Longhorn: [BUG]Engine image stuck in deploying `Text file busy`

Created on 17 Mar 2020 · 18Comments · Source: longhorn/longhorn

Describe the bug
Longhorn engine stuck in deploying. We have a 5 node cluster and recently upgrade to v0.8.0 all seemed fine but the longhorn engine is stuck in deploying.

One of the engine-images is successfully running but the rest are crash back with the log message cp: cannot create regular file '/data/longhorn': Text file busy
Looking the filesystem it seems like the ones that have failed arent creating an engine in /var/lib/rancher/longhorn/engine-binaries but im not sure if thats the reason. I have tried removing the container image and pulling again but not success. Any ideas?

We are using rancher v2.3.5

aredeployment bug

Source

dstuart

👍3

Most helpful comment

Hey guys. While we are waiting for update with correct systematic fix from longhorn developers, I've managed to make a quick fix. Just patched the engine-image-ei-xxxxxxx DaemonSet:

was:

...
    spec:
      containers:
      - args:
        - -c
        - cp /usr/local/bin/longhorn* /data/ && echo installed && trap 'rm
          /data/longhorn* && echo cleaned up' EXIT && sleep infinity
        command:
        - /bin/bash
        image: longhornio/longhorn-engine:v0.8.0
...

now:

...
    spec:
      containers:
      - args:
        - -c
        - cp /usr/local/bin/longhorn* /data/ | true && echo installed && trap 'rm
          /data/longhorn* && echo cleaned up' EXIT && sleep infinity
        command:
        - /bin/bash
        image: longhornio/longhorn-engine:v0.8.0
...

So I've skip cp error code checking by adding '| true' after cp and longhorn up and run.

cyboman32 on 4 Apr 2020

👍2

All 18 comments

@dstuart How long it has been like that? Normally the issue should be self-solved after a while. Also, which engine image caused the trouble? If it's v0.7.0, you can scale down the workload and it should detach the volume, then you can upgrade the engine and scale up the workload again to complete the upgrade process.

yasker on 17 Mar 2020

I left it for a 3 hours and it never righted had about 35 restarts. I am using v0.8.0 I tried a redeploy but couldn't scale up and down. I also change it to deploy on a single node which seemed to work in that it said the engine was running but it still said deploying in longhorn UI and I couldnt create a PVC

dstuart on 17 Mar 2020

I managed to get it running on one of the nodes but as it requires 100% availability it doesn't need to work. On the nodes that didn't have the engine directory created on container deploy i.e. var/lib/rancher/longhorn/engine-binaries/longhornio-longhorn-engine-v0.8.0 I tried to tar it up from my one working node and move it onto all the other nodes but it didn't work and still complained about "p: cannot create regular file '/data/longhorn': Text file busy".

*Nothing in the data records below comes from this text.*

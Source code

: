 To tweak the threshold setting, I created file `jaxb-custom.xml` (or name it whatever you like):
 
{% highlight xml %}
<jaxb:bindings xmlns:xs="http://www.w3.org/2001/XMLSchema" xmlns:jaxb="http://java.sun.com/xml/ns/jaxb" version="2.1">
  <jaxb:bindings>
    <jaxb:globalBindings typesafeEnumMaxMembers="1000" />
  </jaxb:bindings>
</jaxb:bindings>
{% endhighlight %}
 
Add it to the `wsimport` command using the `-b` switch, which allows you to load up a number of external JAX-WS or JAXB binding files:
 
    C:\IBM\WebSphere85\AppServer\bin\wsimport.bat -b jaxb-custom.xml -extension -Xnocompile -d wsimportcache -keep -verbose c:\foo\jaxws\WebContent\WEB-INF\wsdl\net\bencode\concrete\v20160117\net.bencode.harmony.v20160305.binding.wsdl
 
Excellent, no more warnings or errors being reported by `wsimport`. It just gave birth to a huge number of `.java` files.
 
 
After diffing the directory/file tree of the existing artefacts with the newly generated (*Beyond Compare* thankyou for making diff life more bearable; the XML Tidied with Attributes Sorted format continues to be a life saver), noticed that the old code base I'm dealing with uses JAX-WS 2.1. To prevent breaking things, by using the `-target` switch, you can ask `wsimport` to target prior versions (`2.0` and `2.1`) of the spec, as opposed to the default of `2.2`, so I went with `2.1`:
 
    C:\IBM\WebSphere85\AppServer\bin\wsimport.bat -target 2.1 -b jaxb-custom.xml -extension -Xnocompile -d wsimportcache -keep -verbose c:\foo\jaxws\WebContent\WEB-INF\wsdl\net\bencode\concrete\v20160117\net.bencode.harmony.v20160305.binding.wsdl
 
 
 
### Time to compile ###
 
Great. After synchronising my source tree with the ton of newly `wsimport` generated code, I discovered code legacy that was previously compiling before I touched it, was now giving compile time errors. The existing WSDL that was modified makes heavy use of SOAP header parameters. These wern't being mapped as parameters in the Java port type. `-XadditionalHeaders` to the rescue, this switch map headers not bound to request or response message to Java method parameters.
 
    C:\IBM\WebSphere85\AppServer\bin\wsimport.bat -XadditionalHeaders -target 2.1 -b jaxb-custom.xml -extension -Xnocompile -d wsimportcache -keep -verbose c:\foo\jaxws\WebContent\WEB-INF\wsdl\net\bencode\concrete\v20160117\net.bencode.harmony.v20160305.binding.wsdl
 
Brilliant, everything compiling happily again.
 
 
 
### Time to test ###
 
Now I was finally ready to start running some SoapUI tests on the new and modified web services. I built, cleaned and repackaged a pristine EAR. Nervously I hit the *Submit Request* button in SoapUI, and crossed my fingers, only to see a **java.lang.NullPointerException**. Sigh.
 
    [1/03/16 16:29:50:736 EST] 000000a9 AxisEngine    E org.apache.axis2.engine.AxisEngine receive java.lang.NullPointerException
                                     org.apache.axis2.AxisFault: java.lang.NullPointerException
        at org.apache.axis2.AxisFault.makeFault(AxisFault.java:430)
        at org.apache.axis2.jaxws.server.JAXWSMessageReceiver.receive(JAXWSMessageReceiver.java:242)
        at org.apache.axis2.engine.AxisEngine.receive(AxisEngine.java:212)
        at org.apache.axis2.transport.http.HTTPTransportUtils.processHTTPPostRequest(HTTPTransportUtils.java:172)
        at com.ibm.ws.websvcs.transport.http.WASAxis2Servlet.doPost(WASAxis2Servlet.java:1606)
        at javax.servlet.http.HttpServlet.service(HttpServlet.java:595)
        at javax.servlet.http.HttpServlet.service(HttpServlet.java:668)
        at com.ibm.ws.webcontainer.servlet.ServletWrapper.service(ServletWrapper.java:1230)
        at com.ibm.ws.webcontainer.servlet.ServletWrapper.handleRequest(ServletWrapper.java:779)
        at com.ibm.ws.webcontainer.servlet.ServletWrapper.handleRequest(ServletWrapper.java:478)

If I could undestand what its trying to do with the /data/longhorn file it might make more sense if there is something wrong with my setup, else I guess I am left with the option of deleting the deployments, removing PVC's and trying to uninstall/reinstall longhorn which is a little painful

dstuart on 17 Mar 2020

@dstuart /data/longhorn is the Longhorn engine binary that needs to be installed to /var/lib/longhorn/engine-binaries/longhornio-longhorn-engine-v0.8.0, so it can be used by the instance managers to start engine/replica processes. I think there are some running workloads is using the binary, though if that's the case, I don't know why this binary image has been deployed twice.

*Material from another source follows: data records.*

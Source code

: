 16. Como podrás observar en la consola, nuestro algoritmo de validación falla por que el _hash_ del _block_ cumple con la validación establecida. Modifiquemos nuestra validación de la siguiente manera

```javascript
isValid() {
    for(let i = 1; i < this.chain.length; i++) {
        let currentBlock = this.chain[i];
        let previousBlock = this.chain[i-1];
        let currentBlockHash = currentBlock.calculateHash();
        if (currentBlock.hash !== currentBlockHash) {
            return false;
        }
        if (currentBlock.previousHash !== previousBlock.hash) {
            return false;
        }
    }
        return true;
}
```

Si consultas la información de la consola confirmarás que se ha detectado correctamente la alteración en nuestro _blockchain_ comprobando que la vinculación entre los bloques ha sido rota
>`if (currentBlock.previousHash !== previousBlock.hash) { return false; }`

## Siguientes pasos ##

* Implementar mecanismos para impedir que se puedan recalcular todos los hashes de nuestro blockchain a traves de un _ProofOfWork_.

Can you send us a support bundle? You can find the link at the footer of UI. After that, can you try to scale down all the Kubernetes workloads to zero? This should result in all the volumes detached. Then there shouldn't be anyone using the engine binary, then the installation should continue.

Btw, in 0.8.0, the directory for the engine binaries should be at /var/lib/longhorn instead of /var/lib/rancher/longhorn since we've changed the root directory to remove rancher part in v0.8.0.

yasker on 18 Mar 2020

So I ended up fixing it, by going into the correct folder (/var/lib/longhorn) and removing the engine folder for v0.8.0 and redeploying the container. Not sure why or how the engine got corrupted but they look exactly the same with same permissions and same sizes. Would you want a backup of them?

Thanks for you help!

dstuart on 18 Mar 2020

@dstuart That's great. Regarding reproducing the issue and fix the root cause, if you can send us a support bundle (even after it's worked around), that would be a great help. You can send it to [email protected].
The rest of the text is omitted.